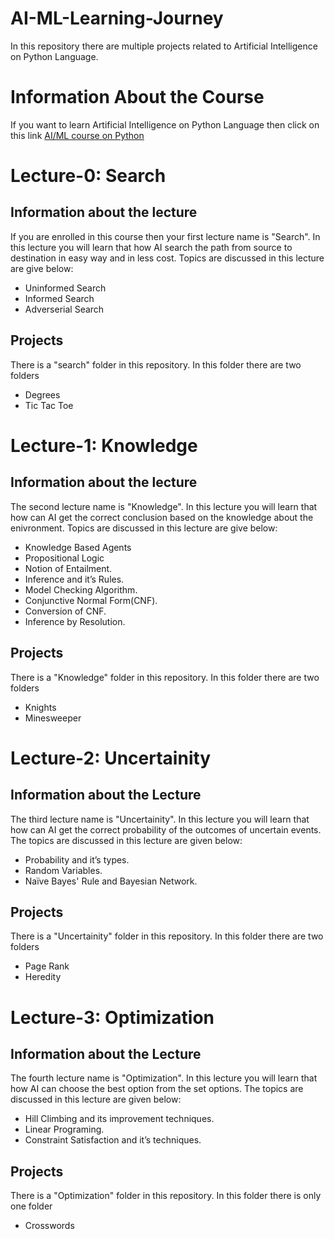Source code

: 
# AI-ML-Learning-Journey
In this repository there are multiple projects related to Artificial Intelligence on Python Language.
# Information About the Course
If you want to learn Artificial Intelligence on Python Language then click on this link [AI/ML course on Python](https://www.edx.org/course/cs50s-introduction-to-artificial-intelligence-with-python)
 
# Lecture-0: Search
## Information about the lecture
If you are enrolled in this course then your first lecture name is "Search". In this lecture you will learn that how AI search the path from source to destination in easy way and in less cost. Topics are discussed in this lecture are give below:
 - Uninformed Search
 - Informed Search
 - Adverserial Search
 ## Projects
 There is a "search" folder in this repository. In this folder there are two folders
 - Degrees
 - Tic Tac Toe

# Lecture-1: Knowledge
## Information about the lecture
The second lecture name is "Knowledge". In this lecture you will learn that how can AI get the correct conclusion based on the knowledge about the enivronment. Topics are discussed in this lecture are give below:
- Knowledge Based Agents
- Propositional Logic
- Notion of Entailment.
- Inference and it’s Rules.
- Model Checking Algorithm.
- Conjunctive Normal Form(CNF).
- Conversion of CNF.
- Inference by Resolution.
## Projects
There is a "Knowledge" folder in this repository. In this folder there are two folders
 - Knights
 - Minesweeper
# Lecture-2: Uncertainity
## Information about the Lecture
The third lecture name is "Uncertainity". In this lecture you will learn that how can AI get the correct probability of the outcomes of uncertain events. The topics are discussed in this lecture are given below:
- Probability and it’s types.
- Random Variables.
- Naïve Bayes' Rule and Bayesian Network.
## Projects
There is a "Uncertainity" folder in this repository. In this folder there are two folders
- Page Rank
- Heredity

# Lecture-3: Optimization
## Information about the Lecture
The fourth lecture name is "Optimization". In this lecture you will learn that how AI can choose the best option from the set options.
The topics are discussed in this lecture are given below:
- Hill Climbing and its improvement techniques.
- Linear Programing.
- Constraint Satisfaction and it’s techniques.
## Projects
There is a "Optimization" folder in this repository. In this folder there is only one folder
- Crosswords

.....

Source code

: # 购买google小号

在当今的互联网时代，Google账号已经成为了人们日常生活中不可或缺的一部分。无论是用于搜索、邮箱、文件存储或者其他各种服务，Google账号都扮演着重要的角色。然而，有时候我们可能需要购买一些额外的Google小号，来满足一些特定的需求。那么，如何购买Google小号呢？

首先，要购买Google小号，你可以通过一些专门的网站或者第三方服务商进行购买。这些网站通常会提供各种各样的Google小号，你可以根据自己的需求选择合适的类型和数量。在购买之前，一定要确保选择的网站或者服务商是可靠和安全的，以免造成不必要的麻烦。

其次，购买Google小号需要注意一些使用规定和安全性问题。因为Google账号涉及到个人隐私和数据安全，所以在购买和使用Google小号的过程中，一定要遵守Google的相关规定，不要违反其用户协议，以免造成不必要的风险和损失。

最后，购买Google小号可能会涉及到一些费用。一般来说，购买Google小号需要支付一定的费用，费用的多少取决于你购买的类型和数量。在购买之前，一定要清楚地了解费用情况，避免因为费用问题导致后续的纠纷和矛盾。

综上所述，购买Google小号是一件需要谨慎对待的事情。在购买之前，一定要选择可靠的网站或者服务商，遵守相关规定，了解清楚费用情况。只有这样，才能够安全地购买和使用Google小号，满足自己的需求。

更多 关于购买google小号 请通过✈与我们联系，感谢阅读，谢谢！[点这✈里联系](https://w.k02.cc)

.....

- _Required action_: Starting at the line above that holds "- Naïve Bayes' Rule and Bayesian Network." and ending at the line that holds "- Crosswords", transcribe each line exactly and include no other lines.

- _Task result_:
- Naïve Bayes' Rule and Bayesian Network.
## Projects
There is a "Uncertainity" folder in this repository. In this folder there are two folders
- Page Rank
- Heredity

# Lecture-3: Optimization
## Information about the Lecture
The fourth lecture name is "Optimization". In this lecture you will learn that how AI can choose the best option from the set options.
The topics are discussed in this lecture are given below:
- Hill Climbing and its improvement techniques.
- Linear Programing.
- Constraint Satisfaction and it’s techniques.
## Projects
There is a "Optimization" folder in this repository. In this folder there is only one folder
- Crosswords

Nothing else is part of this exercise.